Although high negative predictive values (82.72–93.69%) were observed, sensitivities varied widely (50.98–85.90%). Most algorithms performed no better than humans against the arbitrated data set, but two achieved higher sensitivities, and one yielded comparable sensitivity (80.47%, P = 0.441) and specificity (81.28%, P = 0.195). Notably, one had lower sensitivity (74.42%) for proliferative DR (P = 9.77 × 10−4) than the VA teleretinal graders. Value per encounter varied at $15.14–$18.06 for ophthalmologists and $7.74–$9.24 for optometrists.

CONCLUSIONS

The DR screening algorithms showed significant performance differences. These results argue for rigorous testing of all such algorithms on real-world data before clinical implementation.

A major microvascular complication of diabetes mellitus (DM) is diabetic retinopathy (DR), which is the leading cause of preventable blindness in working-age Americans (1,2). If detected and managed at an early stage, irreversible blindness can be avoided (3). Therefore, the American Academy of Ophthalmology Preferred Practice Pattern recommends that patients with DM undergo an annual dilated retinal fundus examination, and the American Diabetes Association recommends dilated examinations every 2 years for patients with type 2 DM without retinopathy (4,5). The global prevalence of DM has tripled over the past 20 years, affecting 151 million in 2000, 463 million in 2019, and a projected 700 million by 2045 (6). At this rate, eye care providers who deliver routine screening will become overwhelmed (7). Despite the effectiveness of teleretinal screening programs, these programs are also costly and labor intensive (2,8,9). Therefore, an inexpensive, accurate, and automated method to triage DR screening fundus photographs in the primary care clinic setting would greatly benefit providers, health care systems, and patients.
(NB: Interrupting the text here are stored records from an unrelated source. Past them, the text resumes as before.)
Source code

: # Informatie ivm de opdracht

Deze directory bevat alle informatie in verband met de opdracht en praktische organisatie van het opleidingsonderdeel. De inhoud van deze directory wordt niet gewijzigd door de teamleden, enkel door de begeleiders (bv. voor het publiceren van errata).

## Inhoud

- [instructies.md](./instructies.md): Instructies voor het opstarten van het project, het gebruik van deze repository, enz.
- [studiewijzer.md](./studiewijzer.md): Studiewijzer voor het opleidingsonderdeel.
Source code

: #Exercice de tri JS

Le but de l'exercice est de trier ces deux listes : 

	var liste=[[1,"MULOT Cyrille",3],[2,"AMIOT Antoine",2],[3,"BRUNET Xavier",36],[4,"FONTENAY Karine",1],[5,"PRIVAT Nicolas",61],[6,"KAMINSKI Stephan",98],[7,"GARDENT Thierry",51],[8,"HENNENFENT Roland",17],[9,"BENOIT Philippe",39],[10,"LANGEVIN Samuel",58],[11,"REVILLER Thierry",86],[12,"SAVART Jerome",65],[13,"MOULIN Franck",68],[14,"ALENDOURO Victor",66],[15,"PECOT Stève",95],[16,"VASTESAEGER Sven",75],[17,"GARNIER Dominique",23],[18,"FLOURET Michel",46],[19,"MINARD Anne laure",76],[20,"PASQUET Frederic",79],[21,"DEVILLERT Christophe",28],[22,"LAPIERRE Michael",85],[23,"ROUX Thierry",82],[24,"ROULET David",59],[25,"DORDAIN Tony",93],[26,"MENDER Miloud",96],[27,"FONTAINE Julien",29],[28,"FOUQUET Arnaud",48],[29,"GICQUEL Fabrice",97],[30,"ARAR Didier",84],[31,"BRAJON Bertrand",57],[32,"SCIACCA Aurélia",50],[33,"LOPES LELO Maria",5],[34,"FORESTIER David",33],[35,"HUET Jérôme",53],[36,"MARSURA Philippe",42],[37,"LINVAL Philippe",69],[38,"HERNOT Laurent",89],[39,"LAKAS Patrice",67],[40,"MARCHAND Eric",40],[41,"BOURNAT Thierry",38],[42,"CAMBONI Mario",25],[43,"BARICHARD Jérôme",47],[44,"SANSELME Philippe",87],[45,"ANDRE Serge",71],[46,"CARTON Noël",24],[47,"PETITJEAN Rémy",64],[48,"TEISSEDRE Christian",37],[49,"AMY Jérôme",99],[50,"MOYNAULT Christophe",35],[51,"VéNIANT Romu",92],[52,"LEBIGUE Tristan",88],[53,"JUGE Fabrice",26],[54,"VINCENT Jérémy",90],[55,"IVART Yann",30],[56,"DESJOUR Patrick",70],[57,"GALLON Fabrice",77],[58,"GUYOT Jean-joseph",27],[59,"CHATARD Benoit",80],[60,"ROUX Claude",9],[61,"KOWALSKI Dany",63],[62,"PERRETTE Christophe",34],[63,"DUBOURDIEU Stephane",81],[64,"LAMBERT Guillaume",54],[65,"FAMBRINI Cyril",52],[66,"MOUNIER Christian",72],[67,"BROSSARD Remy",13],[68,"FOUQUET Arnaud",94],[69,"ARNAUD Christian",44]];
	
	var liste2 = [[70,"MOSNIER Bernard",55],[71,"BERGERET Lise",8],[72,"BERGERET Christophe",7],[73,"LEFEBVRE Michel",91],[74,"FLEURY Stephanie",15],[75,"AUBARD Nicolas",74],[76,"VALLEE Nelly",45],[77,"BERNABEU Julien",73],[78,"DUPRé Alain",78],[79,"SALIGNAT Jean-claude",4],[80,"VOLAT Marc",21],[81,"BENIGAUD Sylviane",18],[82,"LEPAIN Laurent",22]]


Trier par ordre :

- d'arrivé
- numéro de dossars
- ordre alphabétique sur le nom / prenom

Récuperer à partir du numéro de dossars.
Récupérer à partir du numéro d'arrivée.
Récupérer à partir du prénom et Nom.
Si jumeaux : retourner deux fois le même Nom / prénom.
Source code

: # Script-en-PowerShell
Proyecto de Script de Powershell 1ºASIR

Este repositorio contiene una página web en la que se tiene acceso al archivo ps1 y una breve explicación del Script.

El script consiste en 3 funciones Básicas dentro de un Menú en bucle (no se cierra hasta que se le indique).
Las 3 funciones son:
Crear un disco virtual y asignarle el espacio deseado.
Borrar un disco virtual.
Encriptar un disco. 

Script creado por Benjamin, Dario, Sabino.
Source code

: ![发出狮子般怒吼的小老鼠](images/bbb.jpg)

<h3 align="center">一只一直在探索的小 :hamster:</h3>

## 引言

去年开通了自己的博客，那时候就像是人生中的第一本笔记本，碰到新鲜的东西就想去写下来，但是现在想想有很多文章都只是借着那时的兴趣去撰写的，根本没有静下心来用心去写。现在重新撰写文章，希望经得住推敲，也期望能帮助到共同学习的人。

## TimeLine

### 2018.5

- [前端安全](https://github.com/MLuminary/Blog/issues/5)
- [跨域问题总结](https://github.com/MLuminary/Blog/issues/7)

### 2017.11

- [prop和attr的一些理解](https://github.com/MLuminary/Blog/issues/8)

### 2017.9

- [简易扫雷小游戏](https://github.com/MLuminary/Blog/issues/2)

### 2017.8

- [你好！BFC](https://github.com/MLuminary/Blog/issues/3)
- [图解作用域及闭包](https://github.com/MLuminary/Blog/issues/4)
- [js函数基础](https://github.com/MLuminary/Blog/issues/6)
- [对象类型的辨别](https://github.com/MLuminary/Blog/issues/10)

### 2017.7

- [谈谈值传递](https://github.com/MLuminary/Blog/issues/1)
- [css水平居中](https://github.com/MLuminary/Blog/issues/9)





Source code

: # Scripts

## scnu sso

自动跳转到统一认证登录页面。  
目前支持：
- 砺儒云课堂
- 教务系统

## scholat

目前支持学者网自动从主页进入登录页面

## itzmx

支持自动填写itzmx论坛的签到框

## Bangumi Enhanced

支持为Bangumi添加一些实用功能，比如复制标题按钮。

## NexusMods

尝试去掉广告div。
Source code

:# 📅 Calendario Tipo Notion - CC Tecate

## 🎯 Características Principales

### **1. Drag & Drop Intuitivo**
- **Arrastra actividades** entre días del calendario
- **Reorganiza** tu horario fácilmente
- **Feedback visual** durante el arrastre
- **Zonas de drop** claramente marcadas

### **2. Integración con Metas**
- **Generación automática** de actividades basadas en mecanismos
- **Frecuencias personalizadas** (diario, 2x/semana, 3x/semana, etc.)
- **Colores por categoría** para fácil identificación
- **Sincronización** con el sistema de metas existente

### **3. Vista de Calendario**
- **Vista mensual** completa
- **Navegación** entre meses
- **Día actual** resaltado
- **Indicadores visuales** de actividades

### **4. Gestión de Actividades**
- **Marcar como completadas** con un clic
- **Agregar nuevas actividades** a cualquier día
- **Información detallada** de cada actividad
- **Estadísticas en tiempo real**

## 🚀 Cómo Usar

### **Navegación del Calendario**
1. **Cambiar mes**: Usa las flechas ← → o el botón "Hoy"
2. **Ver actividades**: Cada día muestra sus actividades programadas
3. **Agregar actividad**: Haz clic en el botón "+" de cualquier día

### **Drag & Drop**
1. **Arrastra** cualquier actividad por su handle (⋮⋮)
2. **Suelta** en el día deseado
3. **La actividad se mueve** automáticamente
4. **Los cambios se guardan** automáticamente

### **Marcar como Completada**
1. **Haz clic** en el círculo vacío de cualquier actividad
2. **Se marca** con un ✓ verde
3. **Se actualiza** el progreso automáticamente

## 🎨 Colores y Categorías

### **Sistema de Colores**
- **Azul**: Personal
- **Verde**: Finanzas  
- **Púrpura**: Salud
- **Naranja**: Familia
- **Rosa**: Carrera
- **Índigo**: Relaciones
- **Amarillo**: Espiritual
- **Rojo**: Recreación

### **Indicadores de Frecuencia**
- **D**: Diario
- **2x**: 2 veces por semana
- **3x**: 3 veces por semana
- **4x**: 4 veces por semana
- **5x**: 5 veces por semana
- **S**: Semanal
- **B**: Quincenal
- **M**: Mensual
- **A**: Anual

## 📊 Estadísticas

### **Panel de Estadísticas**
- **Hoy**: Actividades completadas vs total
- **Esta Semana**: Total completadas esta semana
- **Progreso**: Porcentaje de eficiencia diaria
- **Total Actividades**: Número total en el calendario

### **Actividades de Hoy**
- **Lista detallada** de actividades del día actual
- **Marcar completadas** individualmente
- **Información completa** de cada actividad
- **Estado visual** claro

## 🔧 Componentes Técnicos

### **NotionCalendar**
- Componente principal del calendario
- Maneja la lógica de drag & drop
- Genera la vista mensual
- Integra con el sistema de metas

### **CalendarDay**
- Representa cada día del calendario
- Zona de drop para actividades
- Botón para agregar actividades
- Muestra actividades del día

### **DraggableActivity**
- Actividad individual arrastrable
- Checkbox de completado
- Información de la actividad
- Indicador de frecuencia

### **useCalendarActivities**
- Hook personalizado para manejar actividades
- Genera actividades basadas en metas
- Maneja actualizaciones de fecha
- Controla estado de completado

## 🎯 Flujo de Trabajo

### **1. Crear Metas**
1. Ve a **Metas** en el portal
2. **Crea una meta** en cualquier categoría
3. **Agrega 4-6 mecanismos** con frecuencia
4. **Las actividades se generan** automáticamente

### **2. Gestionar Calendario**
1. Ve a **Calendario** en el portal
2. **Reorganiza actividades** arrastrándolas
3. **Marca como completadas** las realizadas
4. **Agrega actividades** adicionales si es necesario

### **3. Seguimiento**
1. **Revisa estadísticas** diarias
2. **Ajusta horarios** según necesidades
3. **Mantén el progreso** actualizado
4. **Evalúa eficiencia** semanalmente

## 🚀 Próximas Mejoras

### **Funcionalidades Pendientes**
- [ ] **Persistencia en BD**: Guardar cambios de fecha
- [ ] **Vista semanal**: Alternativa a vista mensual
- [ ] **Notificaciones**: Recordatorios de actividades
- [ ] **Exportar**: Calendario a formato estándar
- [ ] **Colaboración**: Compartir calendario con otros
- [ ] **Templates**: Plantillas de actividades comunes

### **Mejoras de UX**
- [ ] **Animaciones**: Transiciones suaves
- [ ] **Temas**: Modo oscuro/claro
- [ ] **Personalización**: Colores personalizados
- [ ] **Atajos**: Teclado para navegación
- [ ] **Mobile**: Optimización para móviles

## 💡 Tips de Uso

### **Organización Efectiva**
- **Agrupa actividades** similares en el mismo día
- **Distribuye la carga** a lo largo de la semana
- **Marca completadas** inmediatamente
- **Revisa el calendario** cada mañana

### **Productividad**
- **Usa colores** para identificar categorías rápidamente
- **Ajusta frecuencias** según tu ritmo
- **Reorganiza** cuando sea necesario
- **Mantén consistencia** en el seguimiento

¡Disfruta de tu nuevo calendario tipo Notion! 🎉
Artificial intelligence (AI)–based algorithms may provide promising solutions to alleviate the DR screening burden. Tufail and colleagues (10,11) have shown that when used in DR screening programs, AI algorithms can detect referable DR with high sensitivity and are cost effective compared with manual grading, the current gold standard. However, these studies predated the era of deep learning, a machine learning technique that has revolutionized retinal image analysis. Currently existing deep learning algorithms have demonstrated performance similar to, or even better than, human experts at various classification tasks in DR (12,13). With significant advances in powerful deep learning algorithms, multiple companies have developed automated DR screening systems that have garnered the attention of the U.S. Food and Drug Administration (FDA), and to date, two AI-based screening algorithms have already been approved for use. As the FDA considers approval of additional automated machine learning algorithms, understanding their performance in real-world, intended-use settings is becoming increasingly important (14). In fact, the Center for Devices and Radiological Health (the FDA division responsible for regulating devices) prioritized the use of big data and real-world evidence for regulatory decision making in its 2019 regulatory science report, citing the need for validated methods of predicting device performance using real-world data (15). In line with this approach, we aimed to compare the performance of existing (either FDA approved or already in clinical use outside the U.S. and/or submitted for FDA approval) fully automated AI-based algorithms when screening for referable DR using real-world clinical data from two U.S. Veterans Affairs (VA) hospitals in geographically and demographically distinct cities. These algorithms were trained on unique, potentially limited data sets, and we hypothesized that their performance might decrease when tested with a large amount of real-world patient data. To our knowledge, this is the largest deep learning validation study to date.

Study Design

This was a multicenter, noninterventional device validation study that used images acquired from the VA Puget Sound Health Care System (HCS) and the Atlanta VA HCS. The institutional review board at the VA Puget Sound HCS approved the trial protocol. A waiver of informed consent was obtained for patient data used in the study. All participants had a diagnosis of DM and were not undergoing active eye care for any eye diseases and so were referred to the VA teleretinal DR screening program from 2006 to 2018. The overall study design is summarized in Supplementary Fig. 1.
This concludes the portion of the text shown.